UNHCR began repatriating Liberians in late 2004 - a little over a year after conflict officially ended - but as of 2 December only 2,450 Liberians had opted to return, according to the refugee agency.

The biggest community of Liberian refugees in the region is in impoverished Guinea, where about 54,200 Liberians still live.

Guinea once hosted over 400,000 refugees from Sierra Leone and Liberia.

Just over 19,000 Liberians have left Guinea with UN assistance since off-and-on repatriation convoys resumed in November 2004, according to UNHCR. But the agency said it expects to repatriate 40,000 in the first half of 2006.

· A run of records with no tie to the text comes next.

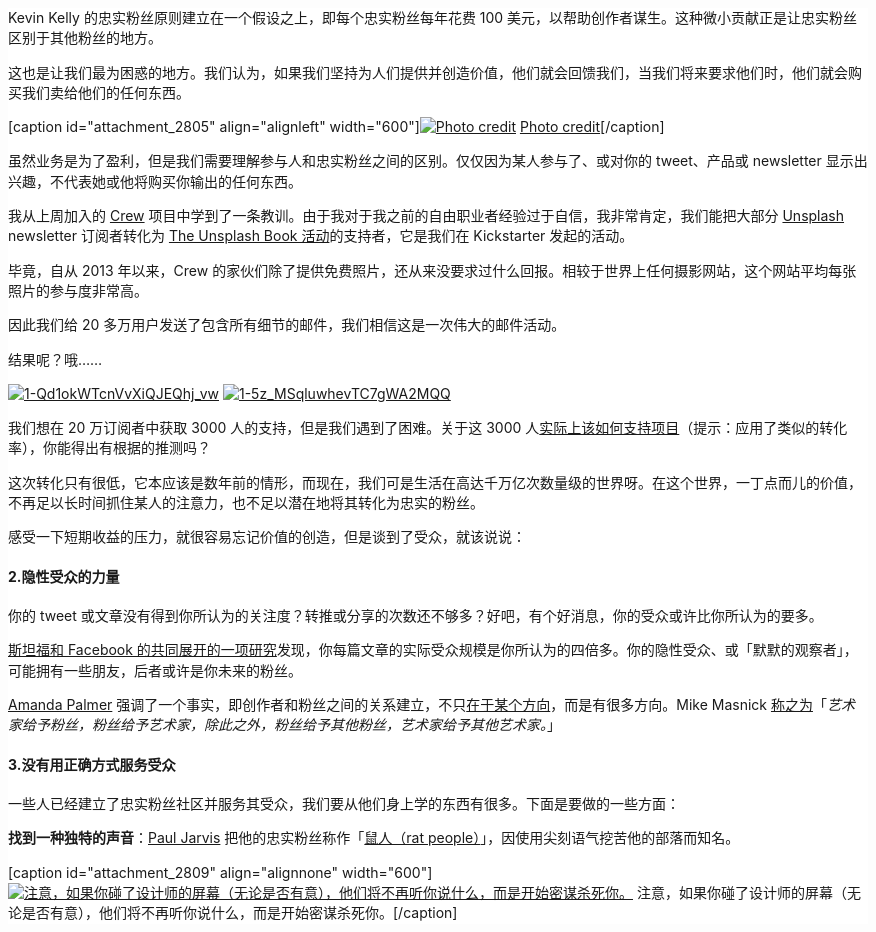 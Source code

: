 Kevin Kelly 的忠实粉丝原则建立在一个假设之上，即每个忠实粉丝每年花费 100 美元，以帮助创作者谋生。这种微小贡献正是让忠实粉丝区别于其他粉丝的地方。

这也是让我们最为困惑的地方。我们认为，如果我们坚持为人们提供并创造价值，他们就会回馈我们，当我们将来要求他们时，他们就会购买我们卖给他们的任何东西。

[caption id="attachment_2805" align="alignleft" width="600"][![Photo credit](http://www.labazhou.net/wp-content/uploads/2015/11/1-mI88VlrAVCLqixx3LlAXJQ-600x316.jpeg)](http://www.labazhou.net/wp-content/uploads/2015/11/1-mI88VlrAVCLqixx3LlAXJQ.jpeg) [Photo credit](https://www.flickr.com/photos/12905355@N05/5382591537/)[/caption]

虽然业务是为了盈利，但是我们需要理解参与人和忠实粉丝之间的区别。仅仅因为某人参与了、或对你的 tweet、产品或 newsletter 显示出兴趣，不代表她或他将购买你输出的任何东西。

我从上周加入的 [Crew](https://crew.co/) 项目中学到了一条教训。由于我对于我之前的自由职业者经验过于自信，我非常肯定，我们能把大部分 [Unsplash](https://unsplash.com/) newsletter 订阅者转化为 [The Unsplash Book 活动](https://www.kickstarter.com/projects/mikaelcho/the-unsplash-book?utm_source=Team&utm_medium=ali&utm_campaign=Kickstarter)的支持者，它是我们在 Kickstarter 发起的活动。

毕竟，自从 2013 年以来，Crew 的家伙们除了提供免费照片，还从来没要求过什么回报。相较于世界上任何摄影网站，这个网站平均每张照片的参与度非常高。

因此我们给 20 多万用户发送了包含所有细节的邮件，我们相信这是一次伟大的邮件活动。

结果呢？哦……

[![1-Qd1okWTcnVvXiQJEQhj_vw](http://www.labazhou.net/wp-content/uploads/2015/11/1-Qd1okWTcnVvXiQJEQhj_vw-600x400.jpeg)](http://www.labazhou.net/wp-content/uploads/2015/11/1-Qd1okWTcnVvXiQJEQhj_vw.jpeg) [![1-5z_MSqluwhevTC7gWA2MQQ](http://www.labazhou.net/wp-content/uploads/2015/11/1-5z_MSqluwhevTC7gWA2MQQ-600x400.jpeg)](http://www.labazhou.net/wp-content/uploads/2015/11/1-5z_MSqluwhevTC7gWA2MQQ.jpeg)

我们想在 20 万订阅者中获取 3000 人的支持，但是我们遇到了困难。关于这 3000 人[实际上该如何支持项目](https://www.kickstarter.com/projects/mikaelcho/the-unsplash-book?utm_source=Team&utm_medium=ali&utm_campaign=Kickstarter)（提示：应用了类似的转化率），你能得出有根据的推测吗？

这次转化只有很低，它本应该是数年前的情形，而现在，我们可是生活在高达千万亿次数量级的世界呀。在这个世界，一丁点而儿的价值，不再足以长时间抓住某人的注意力，也不足以潜在地将其转化为忠实的粉丝。

感受一下短期收益的压力，就很容易忘记价值的创造，但是谈到了受众，就该说说：


#### 2.隐性受众的力量


你的 tweet 或文章没有得到你所认为的关注度？转推或分享的次数还不够多？好吧，有个好消息，你的受众或许比你所认为的要多。

[斯坦福和 Facebook 的共同展开的一项研究](http://static2.volkskrant.nl/static/asset/2013/Facebook_1462.pdf)发现，你每篇文章的实际受众规模是你所认为的四倍多。你的隐性受众、或「默默的观察者」，可能拥有一些朋友，后者或许是你未来的粉丝。

[Amanda Palmer](https://medium.com/u/585294ff071) 强调了一个事实，即创作者和粉丝之间的关系建立，不只[在于某个方向](https://www.ted.com/talks/amanda_palmer_the_art_of_asking?language=en)，而是有很多方向。Mike Masnick [称之为](https://www.techdirt.com/blog/casestudies/articles/20130301/11211222172/amanda-palmer-true-nature-connecting-with-fans-its-about-trust.shtml)「_艺术家给予粉丝，粉丝给予艺术家，除此之外，粉丝给予其他粉丝，艺术家给予其他艺术家。_」


#### 3.没有用正确方式服务受众


一些人已经建立了忠实粉丝社区并服务其受众，我们要从他们身上学的东西有很多。下面是要做的一些方面：

**找到一种独特的声音**：[Paul Jarvis](https://medium.com/u/d3829eda3c33) 把他的忠实粉丝称作「[鼠人（rat people）](https://pjrvs.com/a/rats)」，因使用尖刻语气挖苦他的部落而知名。



[caption id="attachment_2809" align="alignnone" width="600"][![注意，如果你碰了设计师的屏幕（无论是否有意），他们将不再听你说什么，而是开始密谋杀死你。](http://www.labazhou.net/wp-content/uploads/2015/11/paul-jarvis-600x240.png)](http://www.labazhou.net/wp-content/uploads/2015/11/paul-jarvis.png) 注意，如果你碰了设计师的屏幕（无论是否有意），他们将不再听你说什么，而是开始密谋杀死你。[/caption]

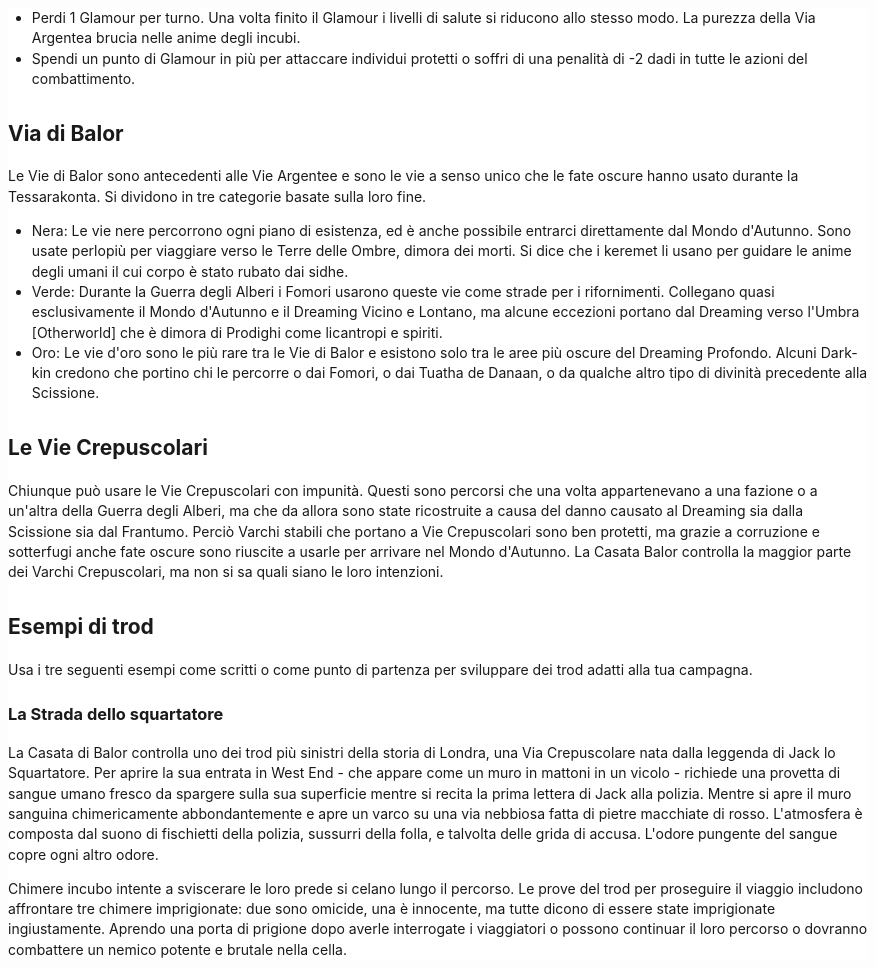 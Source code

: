 - Perdi 1 Glamour per turno. Una volta finito il Glamour i livelli di salute si riducono allo stesso modo. La purezza della Via Argentea brucia nelle anime degli incubi.  
- Spendi un punto di Glamour in più per attaccare individui protetti o soffri di una penalità di -2 dadi in tutte le azioni del combattimento.  

## Via di Balor

Le Vie di Balor sono antecedenti alle Vie Argentee e sono le vie a senso unico che le fate oscure hanno usato durante la Tessarakonta. Si dividono in tre categorie basate sulla loro fine.  

- Nera: Le vie nere percorrono ogni piano di esistenza, ed è anche possibile entrarci direttamente dal Mondo d'Autunno. Sono usate perlopiù per viaggiare verso le Terre delle Ombre, dimora dei morti. Si dice che i keremet li usano per guidare le anime degli umani il cui corpo è stato rubato dai sidhe.  
- Verde: Durante la Guerra degli Alberi i Fomori usarono queste vie come strade per i rifornimenti. Collegano quasi esclusivamente il Mondo d'Autunno e il Dreaming Vicino e Lontano, ma alcune eccezioni portano dal Dreaming verso l'Umbra [Otherworld] che è dimora di Prodighi come licantropi e spiriti.  
- Oro: Le vie d'oro sono le più rare tra le Vie di Balor e esistono solo tra le aree più oscure del Dreaming Profondo. Alcuni Dark-kin credono che portino chi le percorre o dai Fomori, o dai Tuatha de Danaan, o da qualche altro tipo di divinità precedente alla Scissione.  

## Le Vie Crepuscolari

Chiunque può usare le Vie Crepuscolari con impunità. Questi sono percorsi che una volta appartenevano a una fazione o a un'altra della Guerra degli Alberi, ma che da allora sono state ricostruite a causa del danno causato al Dreaming sia dalla Scissione sia dal Frantumo. Perciò Varchi stabili che portano a Vie Crepuscolari sono ben protetti, ma grazie a corruzione e sotterfugi anche fate oscure sono riuscite a usarle per arrivare nel Mondo d'Autunno. La Casata Balor controlla la maggior parte dei Varchi Crepuscolari, ma non si sa quali siano le loro intenzioni.  

## Esempi di trod

Usa i tre seguenti esempi come scritti o come punto di partenza per sviluppare dei trod adatti alla tua campagna.  

### La Strada dello squartatore

La Casata di Balor controlla uno dei trod più sinistri della storia di Londra, una Via Crepuscolare nata dalla leggenda di Jack lo Squartatore. Per aprire la sua entrata in West End - che appare come un muro in mattoni in un vicolo - richiede una provetta di sangue umano fresco da spargere sulla sua superficie mentre si recita la prima lettera di Jack alla polizia. Mentre si apre il muro sanguina chimericamente abbondantemente e apre un varco su una via nebbiosa fatta di pietre macchiate di rosso. L'atmosfera è composta dal suono di fischietti della polizia, sussurri della folla, e talvolta delle grida di accusa. L'odore pungente del sangue copre ogni altro odore.  

Chimere incubo intente a sviscerare le loro prede si celano lungo il percorso. Le prove del trod per proseguire il viaggio includono affrontare tre chimere imprigionate: due sono omicide, una è innocente, ma tutte dicono di essere state imprigionate ingiustamente. Aprendo una porta di prigione dopo averle interrogate i viaggiatori o possono continuar il loro percorso o dovranno combattere un nemico potente e brutale nella cella.  


[^1]: L'individuo può entrare nel Dreaming solo se aiutato da un incanto. I Prodighi possono entrare in altro modi, ma sono confusi da ciò che vedono.  
[^2]: Oltre a quanto nella prima nota, il Dreaming prende nota di questi individui e attacca se agiscono in modo ostile. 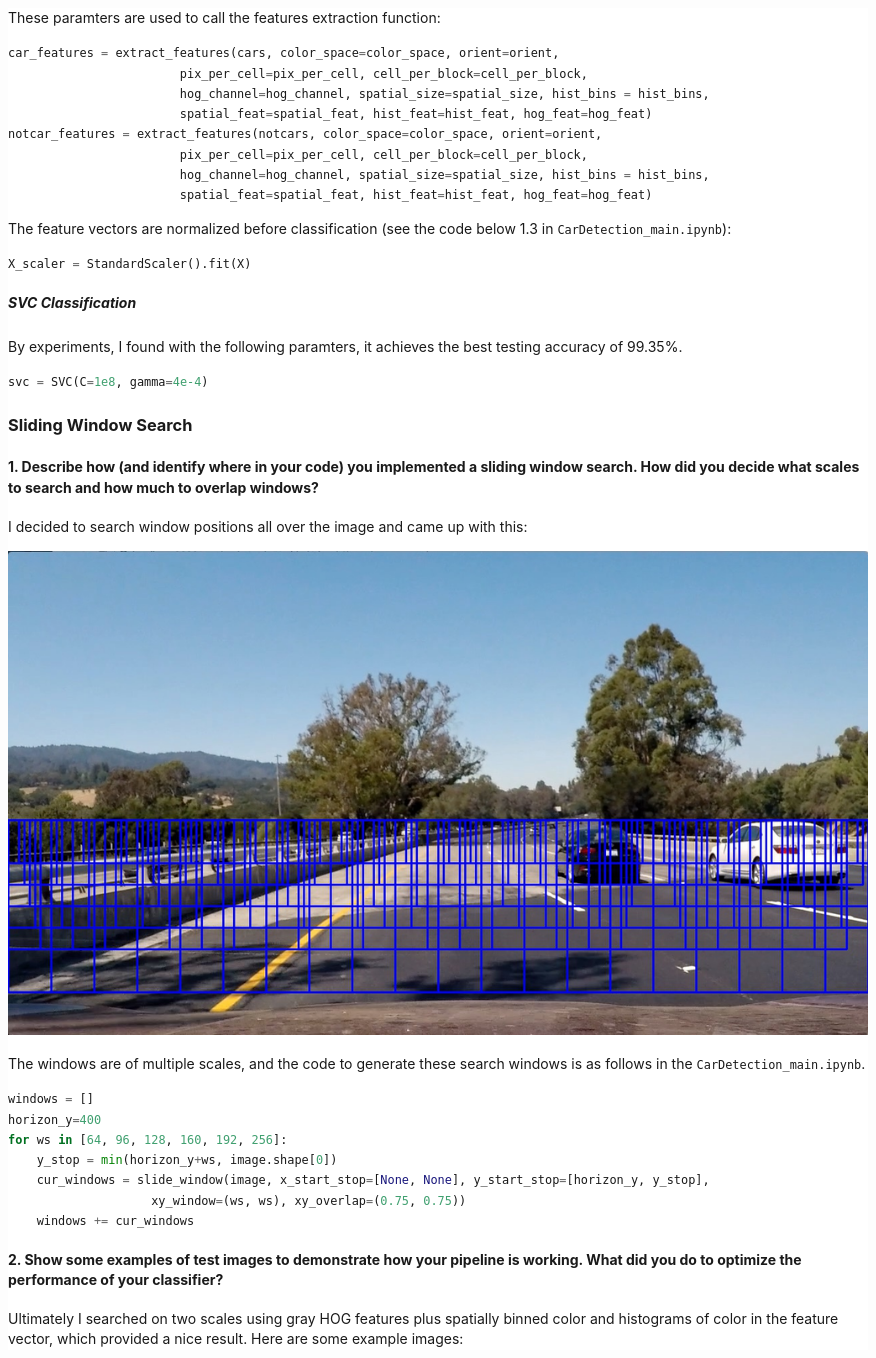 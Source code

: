 These paramters are used to call the features extraction function:

```python
car_features = extract_features(cars, color_space=color_space, orient=orient, 
                        pix_per_cell=pix_per_cell, cell_per_block=cell_per_block, 
                        hog_channel=hog_channel, spatial_size=spatial_size, hist_bins = hist_bins,
                        spatial_feat=spatial_feat, hist_feat=hist_feat, hog_feat=hog_feat)
notcar_features = extract_features(notcars, color_space=color_space, orient=orient, 
                        pix_per_cell=pix_per_cell, cell_per_block=cell_per_block, 
                        hog_channel=hog_channel, spatial_size=spatial_size, hist_bins = hist_bins,
                        spatial_feat=spatial_feat, hist_feat=hist_feat, hog_feat=hog_feat)
```

The feature vectors are normalized before classification (see the code below 1.3 in `CarDetection_main.ipynb`):

```python
X_scaler = StandardScaler().fit(X)
```

##### SVC Classification

By experiments, I found with the following paramters, it achieves the best testing accuracy of 99.35%.

```python
svc = SVC(C=1e8, gamma=4e-4)
```

### Sliding Window Search

#### 1. Describe how (and identify where in your code) you implemented a sliding window search.  How did you decide what scales to search and how much to overlap windows?

I decided to search window positions all over the image and came up with this:

![alt text][wins]

The windows are of multiple scales, and the code to generate these search windows is as follows in the ``CarDetection_main.ipynb``.

```python
windows = []
horizon_y=400
for ws in [64, 96, 128, 160, 192, 256]:
    y_stop = min(horizon_y+ws, image.shape[0])
    cur_windows = slide_window(image, x_start_stop=[None, None], y_start_stop=[horizon_y, y_stop], 
                    xy_window=(ws, ws), xy_overlap=(0.75, 0.75))
    windows += cur_windows    
```

#### 2. Show some examples of test images to demonstrate how your pipeline is working.  What did you do to optimize the performance of your classifier?

Ultimately I searched on two scales using gray HOG features plus spatially binned color and histograms of color in the feature vector, which provided a nice result.  Here are some example images:


[//]: # (Image References)
[carhog]: ./output_images/CarHOG.jpg
[noncarhog]: ./output_images/NonCarHOG.jpg
[carhogs]: ./output_images/CarHOG_L.jpg
[noncarhogs]: ./output_images/NonCarHOG_L.jpg
[car]: ./car.png
[noncar]: ./noncar.png
[test1]: ./output_images/test1.jpg
[test2]: ./output_images/test2.jpg
[test3]: ./output_images/test3.jpg
[test4]: ./output_images/test4.jpg
[test5]: ./output_images/test5.jpg
[test6]: ./output_images/test6.jpg
[heat1]: ./output_images/heat_test1.jpg
[heat2]: ./output_images/heat_test2.jpg
[heat3]: ./output_images/heat_test3.jpg
[heat4]: ./output_images/heat_test4.jpg
[heat5]: ./output_images/heat_test5.jpg
[heat6]: ./output_images/heat_test6.jpg
[th1]: ./output_images/th_test1.jpg
[th2]: ./output_images/th_test2.jpg
[th3]: ./output_images/th_test3.jpg
[th4]: ./output_images/th_test4.jpg
[th5]: ./output_images/th_test5.jpg
[th6]: ./output_images/th_test6.jpg
[label1]: ./output_images/label_test1.jpg
[label2]: ./output_images/label_test2.jpg
[label3]: ./output_images/label_test3.jpg
[label4]: ./output_images/label_test4.jpg
[label5]: ./output_images/label_test5.jpg
[label6]: ./output_images/label_test6.jpg
[wins]: ./output_images/windows.jpg
[video]: ./project_video_output.mp4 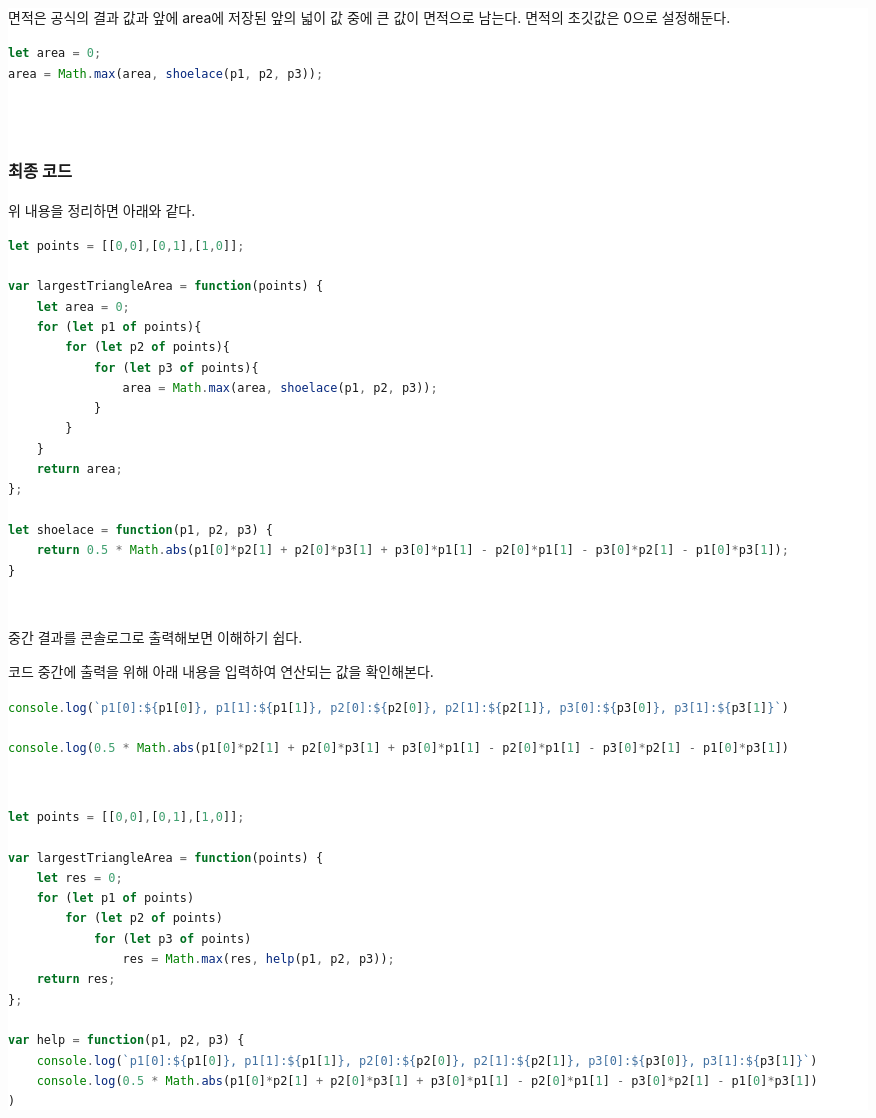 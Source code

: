 면적은 공식의 결과 값과 앞에 area에 저장된 앞의 넓이 값 중에 큰 값이 면적으로 남는다. 면적의 초깃값은 0으로 설정해둔다.

```javascript
let area = 0;
area = Math.max(area, shoelace(p1, p2, p3));
```

<br>

<br>

### 최종 코드

위 내용을 정리하면 아래와 같다.

```javascript
let points = [[0,0],[0,1],[1,0]];

var largestTriangleArea = function(points) {
    let area = 0;
    for (let p1 of points){
        for (let p2 of points){
            for (let p3 of points){
                area = Math.max(area, shoelace(p1, p2, p3));
            }
        }
    }
    return area;
};

let shoelace = function(p1, p2, p3) {
    return 0.5 * Math.abs(p1[0]*p2[1] + p2[0]*p3[1] + p3[0]*p1[1] - p2[0]*p1[1] - p3[0]*p2[1] - p1[0]*p3[1]);
}
```

<br>

중간 결과를 콘솔로그로 출력해보면 이해하기 쉽다.  

코드 중간에 출력을 위해 아래 내용을 입력하여 연산되는 값을 확인해본다.

```javascript
console.log(`p1[0]:${p1[0]}, p1[1]:${p1[1]}, p2[0]:${p2[0]}, p2[1]:${p2[1]}, p3[0]:${p3[0]}, p3[1]:${p3[1]}`)

console.log(0.5 * Math.abs(p1[0]*p2[1] + p2[0]*p3[1] + p3[0]*p1[1] - p2[0]*p1[1] - p3[0]*p2[1] - p1[0]*p3[1])
```

<br>

```javascript
let points = [[0,0],[0,1],[1,0]];

var largestTriangleArea = function(points) {
    let res = 0;
    for (let p1 of points)
        for (let p2 of points)
            for (let p3 of points)
                res = Math.max(res, help(p1, p2, p3));
    return res;
};

var help = function(p1, p2, p3) {
    console.log(`p1[0]:${p1[0]}, p1[1]:${p1[1]}, p2[0]:${p2[0]}, p2[1]:${p2[1]}, p3[0]:${p3[0]}, p3[1]:${p3[1]}`)
    console.log(0.5 * Math.abs(p1[0]*p2[1] + p2[0]*p3[1] + p3[0]*p1[1] - p2[0]*p1[1] - p3[0]*p2[1] - p1[0]*p3[1])
)
```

UNHCR staff in Guinea - who recently surveyed a small sample of Liberians in two camps there - say the refugees largely appear eager to return home, but many want to wait two or three months after Sirleaf’s inauguration to watch how things evolve in the country.

The refugees surveyed are most worried about a lack of assistance upon returning home and a lack of job opportunities in Liberia.

What may be keeping some living in exile is the lingering hope of one day being included in a UN programme to resettle refugees in developed countries.

“In fact that is what we all keep praying to God for,” said Benson back at the Buduburam camp.

“That is the only hope we have here in this camp. If that fails and should Ghana in the near future asks us to leave, I would prefer to go to Guinea or Nigeria than to go back to Liberia.”

© IRIN - This article appeared originally on IRIN News.org and is published by engelund.dk according a general agreement. To view the original article, please click here.
IRIN (Integrated Regional Information Networks) is a project of UN Office for the Coordination of Humanitarian Affairs.
[This article does not necessarily reflect the views of the United Nations or its agencies.]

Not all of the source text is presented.